Kelemahan dari metode ini adalah, saat kita berhadapan dataset yang berjumlah puluhan ribu, list menjadi sangat lambat untuk diproses. Oleh karena itu saat berhadapan dengan data besar, ada baiknya kita membiasakan diri untuk menggunakan metode membangun transaction class melalui metode binary matrix.
# Sejujurnya akan lebih mudah bila kita memiliki akses data dengan SQL. Tapi kita akan coba dulu dengan menggunakan fungsi-fungsi dplyr
# load dulu tidyverse
library(tidyverse)
## Warning: package 'tidyverse' was built under R version 4.1.2
## -- Attaching packages --------------------------------------- tidyverse 1.3.1 --
## v ggplot2 3.3.5 v purrr 0.3.4
## v tibble 3.1.4 v dplyr 1.0.7
## v tidyr 1.1.4 v stringr 1.4.0
## v readr 2.0.2 v forcats 0.5.1
## Warning: package 'tidyr' was built under R version 4.1.2
## Warning: package 'dplyr' was built under R version 4.1.2
## -- Conflicts ------------------------------------------ tidyverse_conflicts() --
## x tidyr::expand() masks Matrix::expand()
## x dplyr::filter() masks stats::filter()
## x dplyr::lag() masks stats::lag()
## x tidyr::pack() masks Matrix::pack()
## x dplyr::recode() masks arules::recode()
## x tidyr::unpack() masks Matrix::unpack()
# Sebaiknya kita menyusun dulu data item berdasar nomor transaksinya
# kita membuat pivot dengan grouping pada Kode.Transaksi, dan sub-group pada Item, lalu kita buat kolom baru untuk menghitung jumlah per item per transaksi
trans3_data <- transaction_data %>%
group_by(Kode.Transaksi,Item) %>%
mutate(jumlah = n()) %>%
pivot_wider(names_from = Item, values_from = jumlah, values_fill = NA)
trans3_data
# Setelah mendapat matrix yang diinginkan, kita harus membuang dulu Kode.Transaksi.
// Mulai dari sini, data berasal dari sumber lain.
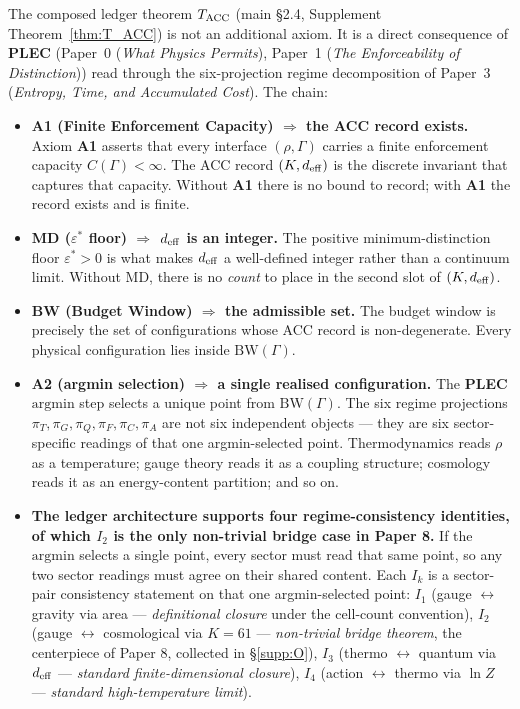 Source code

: \documentclass[11pt]{article}
\theoremstyle{plain}
\theoremstyle{definition}
\theoremstyle{remark}
\newcommand{\Aone}{\textbf{A1}}
\newcommand{\PLEC}{\textbf{PLEC}}
\newcommand{\paperref}[2]{Paper~#1 (\emph{#2})}
\begin{document}
The composed ledger theorem $T_{\rm ACC}$ (main \S2.4, Supplement Theorem~\ref{thm:T_ACC}) is not an additional axiom.  It is a direct consequence of \PLEC{} (\paperref{0}{What Physics Permits}, \paperref{1}{The Enforceability of Distinction}) read through the six-projection regime decomposition of \paperref{3}{Entropy, Time, and Accumulated Cost}.  The chain:

\begin{itemize}[leftmargin=2em,itemsep=6pt,topsep=4pt]
  \item \textbf{A1 (Finite Enforcement Capacity) $\Rightarrow$ the ACC record exists.}  Axiom \Aone{} asserts that every interface $(\rho, \Gamma)$ carries a finite enforcement capacity $C(\Gamma) < \infty$.  The ACC record $(K, d_{\rm eff})$ is the discrete invariant that captures that capacity.  Without \Aone{} there is no bound to record; with \Aone{} the record exists and is finite.

  \item \textbf{MD ($\varepsilon^*$ floor) $\Rightarrow$ $d_{\rm eff}$ is an integer.}  The positive minimum-distinction floor $\varepsilon^* > 0$ is what makes $d_{\rm eff}$ a well-defined integer rather than a continuum limit.  Without MD, there is no \emph{count} to place in the second slot of $(K, d_{\rm eff})$.

  \item \textbf{BW (Budget Window) $\Rightarrow$ the admissible set.}  The budget window is precisely the set of configurations whose ACC record is non-degenerate.  Every physical configuration lies inside $\mathrm{BW}(\Gamma)$.

  \item \textbf{A2 (argmin selection) $\Rightarrow$ a single realised configuration.}  The \PLEC{} $\mathrm{argmin}$ step selects a unique point from $\mathrm{BW}(\Gamma)$.  The six regime projections $\pi_T, \pi_G, \pi_Q, \pi_F, \pi_C, \pi_A$ are not six independent objects --- they are six sector-specific readings of that one argmin-selected point.  Thermodynamics reads $\rho$ as a temperature; gauge theory reads it as a coupling structure; cosmology reads it as an energy-content partition; and so on.

  \item \textbf{The ledger architecture supports four regime-consistency identities, of which $I_2$ is the only non-trivial bridge case in Paper 8.}  If the $\mathrm{argmin}$ selects a single point, every sector must read that same point, so any two sector readings must agree on their shared content.  Each $I_k$ is a sector-pair consistency statement on that one argmin-selected point: $I_1$ (gauge $\leftrightarrow$ gravity via area --- \emph{definitional closure} under the cell-count convention), $I_2$ (gauge $\leftrightarrow$ cosmological via $K = 61$ --- \emph{non-trivial bridge theorem}, the centerpiece of Paper 8, collected in \S\ref{supp:O}), $I_3$ (thermo $\leftrightarrow$ quantum via $d_{\rm eff}$ --- \emph{standard finite-dimensional closure}), $I_4$ (action $\leftrightarrow$ thermo via $\ln Z$ --- \emph{standard high-temperature limit}).


\end{itemize}
\end{document}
Kenapa? karena di sini, Kode.Transaksi berupa chr, lagipula, kode transaksi sudah tidak berguna dikarenkan setip baris sudah menjadi observasi yang unik
trans3_matrix <- trans3_data[,-1]
trans3_matrix
# Setelah itu, kita lanjut dengan mengubah value matrix tiap kolom menjadi nilai logika.
# Caranya, gunakan apply(data,1 or 2 (1 for row-based, 2 for column-based), function)
trans3_matrix <- apply(trans3_matrix,2,as.logical)
trans3_matrix
## Teh Celup Sirup Pet Food Gula
## [1,] TRUE TRUE TRUE NA
## [2,] TRUE NA NA TRUE
## [3,] NA TRUE TRUE NA
## [4,] TRUE TRUE NA NA
## [5,] TRUE TRUE NA TRUE
## [6,] TRUE NA TRUE NA
## [7,] TRUE TRUE TRUE NA
## [8,] TRUE NA NA NA
## [9,] TRUE NA NA TRUE
## [10,] NA TRUE TRUE TRUE
# Jangan lupa untuk mengubah seluruh nilai NA menjadi FALSE
trans3_matrix[(is.na(trans3_matrix))] <- FALSE
# Nah, dalam bentuk seperti ini, baru kita bisa membuat transaction class
basket2 <- as(trans3_matrix, "transactions")
inspect(basket2)
## items
## [1] {Teh Celup, Sirup, Pet Food}
## [2] {Teh Celup, Gula}
## [3] {Sirup, Pet Food}
## [4] {Teh Celup, Sirup}
## [5] {Teh Celup, Sirup, Gula}
## [6] {Teh Celup, Pet Food}
## [7] {Teh Celup, Sirup, Pet Food}
## [8] {Teh Celup}
## [9] {Teh Celup, Gula}
## [10] {Sirup, Pet Food, Gula}
Selesai.
Sekarang, kita beralih ke pertanyaan berikutnya : Kenapa kita perlu mengubah data kita menjadi bentuk seperti ini?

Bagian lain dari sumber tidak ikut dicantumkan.